Cures for Hunger (21 page)

 
 
His house stood off a wooded lane on the edge of Surrey, a sprawling suburb. Trees and overgrown hedges and a high fence closed it in, and his six dogs ran free. He'd bred German shepherds since before I was born, calling them simply “shepherds,” and now, oddly, he sold new litters to the police. He also had three cats, and hair of various colors crosshatched the carpets and linoleum. A sweaty crust of flea powder edged the rugs.
He'd built the back patio into a high enclosure where he kept a hulking breeding stud. When he'd run across the ad for the hundred-and-fifty-pound shepherd and gone to see it, the people at the kennel had directed him to the cage but kept their distance. True to what he'd read—and to what I saw through the chain links—the dog had bullish shoulders and a handsome snout brimming with teeth. My father walked up, opened the gate, and went inside. Everyone stopped what they were doing and watched. He petted the dog, inspected its paws and mouth, and decided he liked it. Only later did the owner tell him that he was the first person the dog had allowed near it in almost a year.
Unfortunately, the same was true of the years to follow. The patio door had two crossbars like those on a barn, and when I passed it the dog's heavy, padded steps approached and it snuffled about the cracks at the bottom and sides, then began to growl. It stood and put its paws against the door, and the wood creaked and popped softly within its frame.
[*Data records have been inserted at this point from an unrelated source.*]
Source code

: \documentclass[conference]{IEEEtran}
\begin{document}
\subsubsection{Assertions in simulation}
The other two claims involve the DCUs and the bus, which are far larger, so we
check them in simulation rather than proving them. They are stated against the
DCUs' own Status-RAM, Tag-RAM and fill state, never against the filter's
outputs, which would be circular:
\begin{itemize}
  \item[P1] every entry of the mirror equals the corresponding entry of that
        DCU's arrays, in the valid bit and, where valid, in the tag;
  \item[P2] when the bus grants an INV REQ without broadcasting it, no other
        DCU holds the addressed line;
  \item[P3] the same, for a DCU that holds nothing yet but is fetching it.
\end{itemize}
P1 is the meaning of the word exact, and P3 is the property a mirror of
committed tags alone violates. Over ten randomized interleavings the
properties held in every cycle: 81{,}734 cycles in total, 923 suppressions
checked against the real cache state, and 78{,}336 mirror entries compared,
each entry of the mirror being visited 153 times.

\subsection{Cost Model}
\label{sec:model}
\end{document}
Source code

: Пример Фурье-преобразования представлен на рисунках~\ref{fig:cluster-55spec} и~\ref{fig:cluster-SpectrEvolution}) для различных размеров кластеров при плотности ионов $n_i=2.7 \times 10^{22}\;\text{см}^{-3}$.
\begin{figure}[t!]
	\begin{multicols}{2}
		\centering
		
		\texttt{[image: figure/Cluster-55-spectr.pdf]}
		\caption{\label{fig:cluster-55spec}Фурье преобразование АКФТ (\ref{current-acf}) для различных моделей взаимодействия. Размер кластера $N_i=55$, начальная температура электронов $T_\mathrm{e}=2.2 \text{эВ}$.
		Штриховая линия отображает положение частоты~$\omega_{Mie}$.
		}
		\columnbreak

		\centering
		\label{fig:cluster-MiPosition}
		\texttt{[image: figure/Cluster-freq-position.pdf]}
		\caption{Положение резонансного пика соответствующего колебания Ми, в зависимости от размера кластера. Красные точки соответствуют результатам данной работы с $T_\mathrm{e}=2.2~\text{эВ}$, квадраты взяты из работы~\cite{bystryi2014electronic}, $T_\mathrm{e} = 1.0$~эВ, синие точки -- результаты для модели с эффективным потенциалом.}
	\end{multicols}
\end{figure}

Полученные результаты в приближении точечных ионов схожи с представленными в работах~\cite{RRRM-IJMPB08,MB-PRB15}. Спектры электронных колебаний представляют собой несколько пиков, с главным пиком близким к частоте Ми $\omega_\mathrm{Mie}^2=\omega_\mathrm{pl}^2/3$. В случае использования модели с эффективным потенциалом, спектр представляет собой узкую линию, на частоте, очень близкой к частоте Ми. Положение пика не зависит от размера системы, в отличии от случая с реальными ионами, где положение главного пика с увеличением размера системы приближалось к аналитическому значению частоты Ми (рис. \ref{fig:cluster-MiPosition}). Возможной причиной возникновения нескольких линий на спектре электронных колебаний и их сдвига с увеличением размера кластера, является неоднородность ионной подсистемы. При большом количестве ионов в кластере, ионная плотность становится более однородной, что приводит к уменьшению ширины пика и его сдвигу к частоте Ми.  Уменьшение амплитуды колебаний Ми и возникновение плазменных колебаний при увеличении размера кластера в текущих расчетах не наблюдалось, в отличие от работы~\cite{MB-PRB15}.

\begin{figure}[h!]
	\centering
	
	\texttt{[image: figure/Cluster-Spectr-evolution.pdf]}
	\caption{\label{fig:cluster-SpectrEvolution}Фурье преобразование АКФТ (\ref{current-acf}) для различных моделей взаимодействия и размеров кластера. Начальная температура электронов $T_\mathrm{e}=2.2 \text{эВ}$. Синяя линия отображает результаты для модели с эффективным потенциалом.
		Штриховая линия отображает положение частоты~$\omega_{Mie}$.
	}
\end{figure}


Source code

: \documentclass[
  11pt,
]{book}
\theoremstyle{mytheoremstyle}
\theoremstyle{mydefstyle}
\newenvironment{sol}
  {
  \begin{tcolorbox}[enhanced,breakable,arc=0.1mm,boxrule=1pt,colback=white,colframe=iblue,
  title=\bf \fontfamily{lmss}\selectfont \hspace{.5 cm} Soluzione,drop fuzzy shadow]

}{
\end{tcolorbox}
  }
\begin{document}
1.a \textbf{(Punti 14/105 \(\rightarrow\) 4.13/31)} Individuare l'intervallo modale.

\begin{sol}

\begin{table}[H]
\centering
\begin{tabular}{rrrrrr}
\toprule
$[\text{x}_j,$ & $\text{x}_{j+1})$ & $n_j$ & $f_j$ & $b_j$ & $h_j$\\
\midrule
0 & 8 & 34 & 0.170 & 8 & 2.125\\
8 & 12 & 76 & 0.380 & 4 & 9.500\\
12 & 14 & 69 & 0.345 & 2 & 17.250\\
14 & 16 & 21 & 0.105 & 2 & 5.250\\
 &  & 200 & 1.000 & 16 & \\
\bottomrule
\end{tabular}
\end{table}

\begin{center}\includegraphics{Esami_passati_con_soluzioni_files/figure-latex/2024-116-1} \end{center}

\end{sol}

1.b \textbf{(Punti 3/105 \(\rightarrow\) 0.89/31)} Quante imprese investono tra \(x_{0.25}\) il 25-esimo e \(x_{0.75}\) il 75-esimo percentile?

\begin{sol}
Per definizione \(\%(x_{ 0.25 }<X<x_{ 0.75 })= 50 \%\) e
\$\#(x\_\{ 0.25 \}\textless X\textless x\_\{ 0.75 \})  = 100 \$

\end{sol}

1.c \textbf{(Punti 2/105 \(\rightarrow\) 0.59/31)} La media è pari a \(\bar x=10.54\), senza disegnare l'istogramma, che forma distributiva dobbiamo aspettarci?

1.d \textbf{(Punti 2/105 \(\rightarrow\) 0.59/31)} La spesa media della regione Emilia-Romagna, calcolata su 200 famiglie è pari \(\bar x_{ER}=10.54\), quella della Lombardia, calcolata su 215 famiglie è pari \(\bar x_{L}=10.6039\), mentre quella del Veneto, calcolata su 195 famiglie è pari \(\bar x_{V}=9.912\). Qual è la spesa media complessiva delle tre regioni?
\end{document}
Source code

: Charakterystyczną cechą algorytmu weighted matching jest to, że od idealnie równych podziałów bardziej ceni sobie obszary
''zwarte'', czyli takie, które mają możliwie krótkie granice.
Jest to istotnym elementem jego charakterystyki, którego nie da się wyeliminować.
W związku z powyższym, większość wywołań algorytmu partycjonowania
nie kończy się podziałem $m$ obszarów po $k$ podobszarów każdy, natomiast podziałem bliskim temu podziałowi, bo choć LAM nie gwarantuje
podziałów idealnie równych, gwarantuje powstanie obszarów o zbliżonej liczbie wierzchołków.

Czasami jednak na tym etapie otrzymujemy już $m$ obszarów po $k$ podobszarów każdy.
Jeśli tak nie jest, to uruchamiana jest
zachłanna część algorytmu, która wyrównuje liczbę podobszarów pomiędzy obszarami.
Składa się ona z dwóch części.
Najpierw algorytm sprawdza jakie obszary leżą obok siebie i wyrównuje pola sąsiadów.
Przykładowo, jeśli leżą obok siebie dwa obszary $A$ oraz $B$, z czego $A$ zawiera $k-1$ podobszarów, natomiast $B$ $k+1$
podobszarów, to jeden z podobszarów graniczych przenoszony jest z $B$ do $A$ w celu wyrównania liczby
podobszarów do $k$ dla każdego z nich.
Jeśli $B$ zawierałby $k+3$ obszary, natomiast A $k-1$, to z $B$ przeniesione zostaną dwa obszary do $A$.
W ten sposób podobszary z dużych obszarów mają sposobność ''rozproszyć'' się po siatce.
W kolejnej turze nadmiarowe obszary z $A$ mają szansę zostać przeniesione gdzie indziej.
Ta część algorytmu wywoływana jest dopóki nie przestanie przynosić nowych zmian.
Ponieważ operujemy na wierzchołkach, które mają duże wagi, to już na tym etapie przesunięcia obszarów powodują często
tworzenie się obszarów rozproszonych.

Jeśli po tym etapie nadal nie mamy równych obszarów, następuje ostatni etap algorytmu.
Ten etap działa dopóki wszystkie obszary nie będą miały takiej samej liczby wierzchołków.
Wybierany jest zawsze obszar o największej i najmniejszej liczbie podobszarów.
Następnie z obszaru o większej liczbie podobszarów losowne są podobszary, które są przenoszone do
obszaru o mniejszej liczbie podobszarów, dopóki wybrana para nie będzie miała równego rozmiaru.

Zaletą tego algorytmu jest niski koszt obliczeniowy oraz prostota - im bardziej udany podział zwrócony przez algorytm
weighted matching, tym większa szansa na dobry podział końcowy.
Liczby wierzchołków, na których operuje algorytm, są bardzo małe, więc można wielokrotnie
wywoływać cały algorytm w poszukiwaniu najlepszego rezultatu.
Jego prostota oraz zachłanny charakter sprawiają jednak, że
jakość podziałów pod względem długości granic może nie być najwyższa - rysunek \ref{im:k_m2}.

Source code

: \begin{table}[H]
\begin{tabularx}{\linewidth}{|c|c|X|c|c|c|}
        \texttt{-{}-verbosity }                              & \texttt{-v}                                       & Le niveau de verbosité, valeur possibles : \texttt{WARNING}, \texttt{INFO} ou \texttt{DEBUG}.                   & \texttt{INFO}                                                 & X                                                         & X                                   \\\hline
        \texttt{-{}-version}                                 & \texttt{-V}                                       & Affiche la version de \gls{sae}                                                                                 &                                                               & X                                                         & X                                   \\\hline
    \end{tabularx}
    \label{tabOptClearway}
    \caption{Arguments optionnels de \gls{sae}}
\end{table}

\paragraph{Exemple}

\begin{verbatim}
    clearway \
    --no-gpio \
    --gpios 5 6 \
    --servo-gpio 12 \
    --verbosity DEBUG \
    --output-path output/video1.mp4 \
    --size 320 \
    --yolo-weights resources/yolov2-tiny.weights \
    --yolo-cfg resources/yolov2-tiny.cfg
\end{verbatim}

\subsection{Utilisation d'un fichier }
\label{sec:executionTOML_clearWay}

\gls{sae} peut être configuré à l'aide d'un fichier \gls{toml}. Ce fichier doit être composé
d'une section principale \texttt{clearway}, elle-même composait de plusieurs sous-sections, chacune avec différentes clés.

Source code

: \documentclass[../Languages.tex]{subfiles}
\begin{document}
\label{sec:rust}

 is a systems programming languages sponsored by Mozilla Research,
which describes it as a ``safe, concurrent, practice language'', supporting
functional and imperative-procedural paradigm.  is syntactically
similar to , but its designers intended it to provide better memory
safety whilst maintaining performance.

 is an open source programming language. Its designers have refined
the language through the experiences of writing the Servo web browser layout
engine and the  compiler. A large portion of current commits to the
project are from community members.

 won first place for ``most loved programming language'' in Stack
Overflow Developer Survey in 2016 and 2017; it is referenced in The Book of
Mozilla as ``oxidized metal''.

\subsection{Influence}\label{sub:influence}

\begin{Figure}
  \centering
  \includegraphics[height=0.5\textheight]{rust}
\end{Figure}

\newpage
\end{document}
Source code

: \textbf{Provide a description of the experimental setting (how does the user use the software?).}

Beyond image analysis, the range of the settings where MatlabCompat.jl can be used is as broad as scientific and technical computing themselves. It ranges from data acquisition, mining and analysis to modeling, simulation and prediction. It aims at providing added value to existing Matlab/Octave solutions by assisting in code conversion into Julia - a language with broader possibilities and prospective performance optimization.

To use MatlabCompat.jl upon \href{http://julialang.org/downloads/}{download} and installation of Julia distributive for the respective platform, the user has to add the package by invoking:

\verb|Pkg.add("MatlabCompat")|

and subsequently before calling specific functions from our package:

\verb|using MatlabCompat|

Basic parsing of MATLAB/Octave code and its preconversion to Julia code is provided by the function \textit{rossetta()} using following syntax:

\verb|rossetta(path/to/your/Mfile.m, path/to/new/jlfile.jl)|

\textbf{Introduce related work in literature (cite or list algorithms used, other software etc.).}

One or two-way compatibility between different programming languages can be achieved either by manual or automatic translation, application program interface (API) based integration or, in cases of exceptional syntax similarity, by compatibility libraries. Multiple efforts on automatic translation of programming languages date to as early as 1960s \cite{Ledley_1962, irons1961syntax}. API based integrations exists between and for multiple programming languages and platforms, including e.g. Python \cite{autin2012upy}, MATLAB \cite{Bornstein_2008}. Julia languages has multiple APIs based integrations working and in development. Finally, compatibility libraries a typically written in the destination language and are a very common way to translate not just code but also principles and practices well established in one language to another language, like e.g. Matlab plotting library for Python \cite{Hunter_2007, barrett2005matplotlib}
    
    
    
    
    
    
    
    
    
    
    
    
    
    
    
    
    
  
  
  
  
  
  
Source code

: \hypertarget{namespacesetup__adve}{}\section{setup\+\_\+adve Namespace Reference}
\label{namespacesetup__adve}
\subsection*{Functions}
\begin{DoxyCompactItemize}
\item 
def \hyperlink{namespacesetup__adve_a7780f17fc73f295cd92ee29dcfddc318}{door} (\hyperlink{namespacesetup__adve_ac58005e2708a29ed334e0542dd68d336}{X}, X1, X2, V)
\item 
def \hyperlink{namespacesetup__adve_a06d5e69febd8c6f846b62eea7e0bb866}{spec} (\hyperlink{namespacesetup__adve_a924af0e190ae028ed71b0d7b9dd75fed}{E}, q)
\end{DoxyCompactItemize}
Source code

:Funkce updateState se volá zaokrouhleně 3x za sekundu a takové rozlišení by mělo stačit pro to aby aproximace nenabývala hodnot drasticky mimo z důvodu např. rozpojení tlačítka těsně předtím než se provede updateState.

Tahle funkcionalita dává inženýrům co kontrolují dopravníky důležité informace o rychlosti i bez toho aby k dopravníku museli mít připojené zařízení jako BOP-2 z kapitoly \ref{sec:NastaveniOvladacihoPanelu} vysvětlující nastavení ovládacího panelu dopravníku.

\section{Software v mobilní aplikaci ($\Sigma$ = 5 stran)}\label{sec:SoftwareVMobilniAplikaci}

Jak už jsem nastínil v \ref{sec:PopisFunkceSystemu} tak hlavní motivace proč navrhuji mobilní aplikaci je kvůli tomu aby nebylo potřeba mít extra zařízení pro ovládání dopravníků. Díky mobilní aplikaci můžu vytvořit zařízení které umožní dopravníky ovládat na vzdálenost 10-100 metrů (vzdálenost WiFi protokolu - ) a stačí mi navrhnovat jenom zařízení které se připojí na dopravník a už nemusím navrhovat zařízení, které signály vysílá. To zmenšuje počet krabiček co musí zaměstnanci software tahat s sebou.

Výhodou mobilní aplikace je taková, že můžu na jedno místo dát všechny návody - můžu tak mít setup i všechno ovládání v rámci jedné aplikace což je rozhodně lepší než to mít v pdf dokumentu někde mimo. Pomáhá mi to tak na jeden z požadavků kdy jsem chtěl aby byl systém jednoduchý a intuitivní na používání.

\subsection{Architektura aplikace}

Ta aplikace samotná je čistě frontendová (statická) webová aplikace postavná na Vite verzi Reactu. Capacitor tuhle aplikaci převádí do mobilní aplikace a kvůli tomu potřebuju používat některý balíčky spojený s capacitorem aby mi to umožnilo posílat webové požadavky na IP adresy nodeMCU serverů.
I slept on a dusty couch in the basement. Cobwebs strung the ceiling, and the floor's peeling linoleum was like leather. The furnace came on with a loud whirring, the air smelling of exhaust.
“What's there to eat for breakfast?” I asked in the morning, opening the fridge.
Aside from Pepsi and cream-filled chocolate rolls, it held only a plate and cup.
“Why do you have dirty dishes in here?”
“So they don't get moldy and I can reuse them without washing,” he told me.
 
 
Though he'd gone bankrupt five years earlier, he now had three stores. There was the one in the public market as well as the same snack bar at the ferry landing where he'd had his fight years ago. He seemed to be retracing his steps. He'd owned even his main store before the bankruptcy, a rundown building, the rotting floors reinforced by loosely placed plywood, so that crossing the room felt like walking on ice.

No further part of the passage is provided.